Stored data entries:

▬▬▬▬▬▬▬▬▬▬

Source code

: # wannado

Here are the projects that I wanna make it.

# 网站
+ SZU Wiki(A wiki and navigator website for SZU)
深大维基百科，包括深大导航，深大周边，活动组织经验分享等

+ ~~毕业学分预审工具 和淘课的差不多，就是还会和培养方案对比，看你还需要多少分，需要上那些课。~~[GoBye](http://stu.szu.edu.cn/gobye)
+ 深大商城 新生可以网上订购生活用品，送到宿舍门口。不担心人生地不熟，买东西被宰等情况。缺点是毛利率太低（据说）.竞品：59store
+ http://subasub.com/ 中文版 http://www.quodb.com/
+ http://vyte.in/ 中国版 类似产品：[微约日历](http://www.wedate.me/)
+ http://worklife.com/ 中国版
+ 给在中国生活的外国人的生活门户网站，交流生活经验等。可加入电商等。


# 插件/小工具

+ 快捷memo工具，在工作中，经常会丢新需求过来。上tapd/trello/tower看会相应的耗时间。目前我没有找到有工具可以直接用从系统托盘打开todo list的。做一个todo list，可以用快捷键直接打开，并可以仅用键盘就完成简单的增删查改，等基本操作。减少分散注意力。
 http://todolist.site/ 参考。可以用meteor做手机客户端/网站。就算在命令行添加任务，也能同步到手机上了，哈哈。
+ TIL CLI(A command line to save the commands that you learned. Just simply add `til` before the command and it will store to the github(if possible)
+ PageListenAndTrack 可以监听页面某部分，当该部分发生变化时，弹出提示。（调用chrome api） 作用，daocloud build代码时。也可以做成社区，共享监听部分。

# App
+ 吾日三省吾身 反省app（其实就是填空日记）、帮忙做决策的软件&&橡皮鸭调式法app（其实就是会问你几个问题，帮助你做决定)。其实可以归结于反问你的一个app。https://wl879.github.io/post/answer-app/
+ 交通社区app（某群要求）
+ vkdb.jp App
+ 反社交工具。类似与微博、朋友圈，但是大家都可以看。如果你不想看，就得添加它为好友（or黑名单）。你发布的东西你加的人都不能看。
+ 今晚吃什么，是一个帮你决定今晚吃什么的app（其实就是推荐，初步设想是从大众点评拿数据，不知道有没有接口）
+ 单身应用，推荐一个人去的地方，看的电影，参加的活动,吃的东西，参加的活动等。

▬▬▬▬▬▬▬▬▬▬

WORK TASK:
Each record above has to be set down again, word for word.

OUTPUT OF THE TASK:
Source code

: # wannado

Here are the projects that I wanna make it.

# 网站
+ SZU Wiki(A wiki and navigator website for SZU)
深大维基百科，包括深大导航，深大周边，活动组织经验分享等

+ ~~毕业学分预审工具 和淘课的差不多，就是还会和培养方案对比，看你还需要多少分，需要上那些课。~~[GoBye](http://stu.szu.edu.cn/gobye)
+ 深大商城 新生可以网上订购生活用品，送到宿舍门口。不担心人生地不熟，买东西被宰等情况。缺点是毛利率太低（据说）.竞品：59store
+ http://subasub.com/ 中文版 http://www.quodb.com/
+ http://vyte.in/ 中国版 类似产品：[微约日历](http://www.wedate.me/)
+ http://worklife.com/ 中国版
+ 给在中国生活的外国人的生活门户网站，交流生活经验等。可加入电商等。


# 插件/小工具

+ 快捷memo工具，在工作中，经常会丢新需求过来。上tapd/trello/tower看会相应的耗时间。目前我没有找到有工具可以直接用从系统托盘打开todo list的。做一个todo list，可以用快捷键直接打开，并可以仅用键盘就完成简单的增删查改，等基本操作。减少分散注意力。
 http://todolist.site/ 参考。可以用meteor做手机客户端/网站。就算在命令行添加任务，也能同步到手机上了，哈哈。
+ TIL CLI(A command line to save the commands that you learned. Just simply add `til` before the command and it will store to the github(if possible)
+ PageListenAndTrack 可以监听页面某部分，当该部分发生变化时，弹出提示。（调用chrome api） 作用，daocloud build代码时。也可以做成社区，共享监听部分。

# App
+ 吾日三省吾身 反省app（其实就是填空日记）、帮忙做决策的软件&&橡皮鸭调式法app（其实就是会问你几个问题，帮助你做决定)。其实可以归结于反问你的一个app。https://wl879.github.io/post/answer-app/
+ 交通社区app（某群要求）
+ vkdb.jp App
+ 反社交工具。类似与微博、朋友圈，但是大家都可以看。如果你不想看，就得添加它为好友（or黑名单）。你发布的东西你加的人都不能看。
+ 今晚吃什么，是一个帮你决定今晚吃什么的app（其实就是推荐，初步设想是从大众点评拿数据，不知道有没有接口）
+ 单身应用，推荐一个人去的地方，看的电影，参加的活动,吃的东西，参加的活动等。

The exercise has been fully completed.